My personal wellness attendant approaches me with a large bottle of Acqua di Cristallo Tributo a Modigliani and a small cup.
“Welcome back from death,” she says with a smile. “May I offer you some water and your obligatory dose of acid blended in with Lipo-spheric® vitamin-C?”
“No one must take their dose until I say!” shouts Elon. “It is essential that all guests be on the same drug on the same timeline, otherwise it will lower the height of the Peak Experience. Take your dose on the count of two, because one additional second with this crowd would cost more than a finance bro makes in a lifetime. ONE-TWO!” Everyone knocks back their dose.
“Alright, everyone onto the tenders!” announces Elon.

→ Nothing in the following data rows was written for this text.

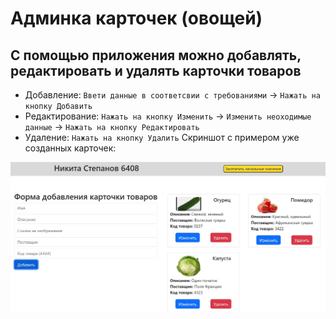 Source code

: # Админка карточек (овощей)
## С помощью приложения можно добавлять, редактировать и удалять карточки товаров
- Добавление: `Ввети данные в соответсвии с требованиями` -> `Нажать на кнопку Добавить`
- Редактирование: `Нажать на кнопку Изменить` -> `Изменить неоходимые данные` -> `Нажать на кнопку Редактировать`
- Удаление: `Нажать на кнопку Удалить`
Скриншот с примером уже созданных карточек:
<img src="imgs/screen.jpg" align="center" width="750px"/>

Everyone stumbles into the boats and they leave the shore, an armada of privilege.
“Wait for me!” shouts Reid Hoffman, who has finally emerged from the jungle.
“Swim!” shouts Elon. “You need the exercise.” Adrien Grenier laughs a bit too hard. Elon pushes him out of the tender. “You too, pretty boy!”
We’re now in the large shadow of the megayacht, and a hundred members of staff are lined up, waving down at us.
“I’M THE KING OF THE WORLD,” bellows Leo, still on the bow. I suspect he jumped the gun on his dose.
“Not anymore!” yells Elon as he pulls out his iPad. Within seconds, the entire fleet of rain drones are above him, creating the world’s smallest and most expensive monsoon.
“Fuck you, Elon!” cries Leo. Everyone roars with laughter.
As we board the swim platform of the yacht I let out sigh, resigned that from this point on I’ll be following the well-worn grooves of yet another entirely predictable Peak Experience - vats of caviar, surprise mega DJ appearances, fire dancers, a labyrinthine sex dungeon in the bowels of the boat, a human sacrifice, etcetera - but then something wonderful and totally unexpected happens, and my faith in the universe’s ability to surprise and delight is returned: I realize that I need to poop.